Fast Approaching "Normal"

I'm coming up quick on a very busy few weeks, I feel tired just thinking about it.  First up is Myra's 2nd birthday party over Labor Day weekend.  Fortunately we're just having a casual backyard party without the bells and whistles.  Last year we did a big thing at the local pool but we're taking it a bit easier this go 'round.  That's quickly followed by the first real board meeting of the year for our mothers club.  That will be relatively easy, it's just a matter of getting organized ahead of time mostly.  Then, that evening I'm driving most of the way to Yosemite for my girls backpacking trip.  I'll get up Thursday morning and drive the rest of the way.  I'll have to be crafty and organized to keep everything rolling until I get to Yosemite, then I can drop all the mental stuff and just put one foot in front of the other on the trail.  Add to that I'm behind at work so I'm going in next Wednesday (my day off) to do some catching up.  It's my own fault, not being as efficient lately as I should be.  Anyway, if my blogging trails off over the next few weeks you'll know why. 

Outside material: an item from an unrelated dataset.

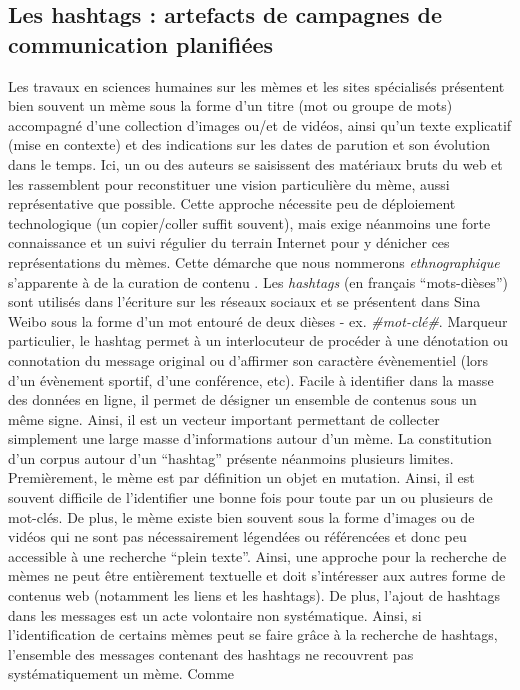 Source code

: \subsection[Les hashtags ne sont pas des mèmes]{Les hashtags : artefacts de campagnes de communication planifiées}
\label{sec:hashtags}

Les travaux en sciences humaines sur les mèmes \citep{Bauckhage2011, Coscia2013, Knobel2007} et les sites spécialisés \citep{Buchel2012, Bernstein2011} présentent bien souvent un mème sous la forme d{\textquoteright}un titre (mot ou groupe de mots) accompagné d{\textquoteright}une collection d{\textquoteright}images ou/et de vidéos, ainsi qu{\textquoteright}un texte explicatif (mise en contexte) et des indications sur les dates de parution et son évolution dans le temps. Ici, un ou des auteurs se saisissent des matériaux bruts du web et les rassemblent pour reconstituer une vision particulière du mème, aussi représentative que possible. Cette approche nécessite peu de déploiement technologique (un copier/coller suffit souvent), mais exige néanmoins une forte connaissance et un suivi régulier du terrain Internet pour y dénicher ces représentations du mèmes. Cette démarche que nous nommerons \textit{ethnographique }s{\textquoteright}apparente à de la curation de contenu \citep{Buckingham2006}. Les \textit{hashtags }(en fran\c{c}ais {\textquotedblleft}mots-dièses{\textquotedblright}) sont utilisés dans l{\textquoteright}écriture sur les réseaux sociaux et se présentent dans Sina Weibo sous la forme d{\textquoteright}un mot entouré de deux dièses - ex. \textit{\#mot-clé\#}. Marqueur particulier, le hashtag permet à un interlocuteur de procéder à une dénotation ou connotation du message original \citep{Romero2011} ou d{\textquoteright}affirmer son caractère évènementiel (lors d{\textquoteright}un évènement sportif, d{\textquoteright}une conférence, etc). Facile à identifier dans la masse des données en ligne, il permet de désigner un ensemble de contenus sous un m\^eme signe. Ainsi, il est un vecteur important permettant de collecter simplement une large masse d{\textquoteright}informations autour d{\textquoteright}un mème. La constitution d{\textquoteright}un corpus autour d{\textquoteright}un {\textquotedblleft}hashtag{\textquotedblright} présente néanmoins plusieurs limites. Premièrement, le mème est par définition un objet en mutation. Ainsi, il est souvent difficile de l{\textquoteright}identifier une bonne fois pour toute par un ou plusieurs de mot-clés. De plus, le mème existe bien souvent sous la forme d{\textquoteright}images ou de vidéos qui ne sont pas nécessairement légendées ou référencées et donc peu accessible à une recherche {\textquotedblleft}plein texte{\textquotedblright}. Ainsi, une approche pour la recherche de mèmes ne peut \^etre entièrement textuelle et doit s{\textquoteright}intéresser aux autres forme de contenus web (notamment les liens et les hashtags). De plus, l{\textquoteright}ajout de hashtags dans les messages est un acte volontaire non systématique. Ainsi, si l{\textquoteright}identification de certains mèmes peut se faire gr\^ace à la recherche de hashtags, l{\textquoteright}ensemble des messages contenant des hashtags ne recouvrent pas systématiquement un mème. Comme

To get back to the topic of the day (food and exercise, what else is there?), things have been going great.  And if I can hang on tonight and resist the incredibly powerful urge I'm feeling to eat a bowl of cereal (that I don't need), I'll be doing even better.  Monday I went to the gym and rode the bike for 25 minutes.  It's the first time since getting sick that I did my "normal" plan, 25 minutes on level 8.  Whew, it was tough!  I was sweating like crazy.  After that I did chest/triceps/core.  I'd forgotten my workout book and had to try and remember my routine.  I remembered everything but dips.  And I did too many pushups.  Three sets, 12, 10 and 8 reps.  Normally I do 10, 9, 8.  Guess I need to do 12, 10, 8 from now on since I know I can.  Overall my workout was good.

My eating (until this afternoon/evening) was very good.  I've been especially motivated and tracking 100% of my food intake.  Take a look at the dinner I made myself Tuesday evening. 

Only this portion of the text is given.